His self-titled debut album, released in 1993 on Reprise Records, contains two songs that reached the Billboard Hot Dance Club Play chart. The first, "Wake Up Everybody", was a cover version of a hit song by Harold Melvin & the Blue Notes from 1976. It reached No. 9 on the Club Play chart in May of that year and remained on the chart for eleven weeks. The follow-up single, "Get Over", was written by Madonna and Stephen Bray and produced by Madonna and Shep Pettibone. "Get Over" peaked at No. 33 on the Club Play chart.

From 1996 through 1999, Scotti had a contract role on the CBS soap opera The Young and the Restless, where he portrayed an auto mechanic named Tony Viscardi. In 1997, he starred in the independent film Kiss Me, Guido, which was directed by Tony Vitale.

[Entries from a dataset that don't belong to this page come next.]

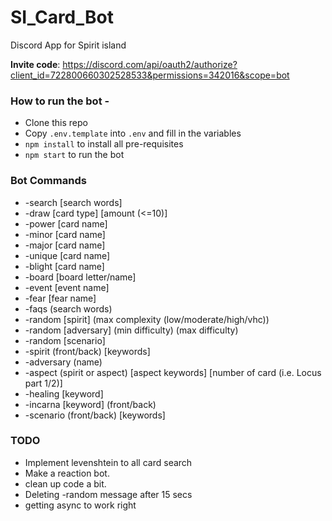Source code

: # SI_Card_Bot
Discord App for Spirit island

**Invite code**: https://discord.com/api/oauth2/authorize?client_id=722800660302528533&permissions=342016&scope=bot

### How to run the bot - 

- Clone this repo
- Copy `.env.template` into `.env` and fill in the variables 
- `npm install` to install all pre-requisites
- `npm start` to run the bot

### Bot Commands 
- -search [search words]
- -draw [card type] [amount (<=10)]
- -power [card name]
- -minor [card name]
- -major [card name]
- -unique [card name]
- -blight [card name]
- -board [board letter/name]
- -event [event name]
- -fear [fear name]
- -faqs (search words)
- -random [spirit] (max complexity (low/moderate/high/vhc))
- -random [adversary] (min difficulty) (max difficulty)
- -random [scenario]
- -spirit (front/back) [keywords]
- -adversary (name)
- -aspect (spirit or aspect) [aspect keywords] [number of card (i.e. Locus part 1/2)]
- -healing [keyword]
- -incarna [keyword] (front/back)
- -scenario (front/back) [keywords]
 
### TODO
- Implement levenshtein to all card search
- Make a reaction bot.
- clean up code a bit.
- Deleting -random message after 15 secs
- getting async to work right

For his role in that film, he received a Leonardo da Vinci Award from the Beaux Arts Society, Inc. in the category of Actor, Debut Performance (Film) in 1997. Other film credits include Bullet (1996) and Detroit Rock City (1999).
  
Scotti appeared in episodes of the television programs Sex and The City and Tracey Takes On.... In 2004, he hosted a cooking, fashion, and lifestyle show on the Style Network titled New York Nick.

Actor
2006: The Last Request - Tom
2005: Perception - Jason
2002: Sex and the City  (TV series) - Joe, Worldwide Express Guy – Cover Girl
1999: Detroit Rock City - Kenny
1996: The Young and the Restless (TV series) Tony Viscardi (1996–1999)
1998: Tracey Takes On... (TV series) - Johnno – Smoking (1998)
1997: Kiss Me, Guido - Frankie
1996: Bullet - Young Boy No. 2 – Philly

Music
1993: Nick Scotti (album)

References

External links
 Short Bio
 

Living people
American male singers
Male models from New York (state)
Television personalities from New York City
Male actors from New York City
American people of Italian descent
Year of birth missing (living people)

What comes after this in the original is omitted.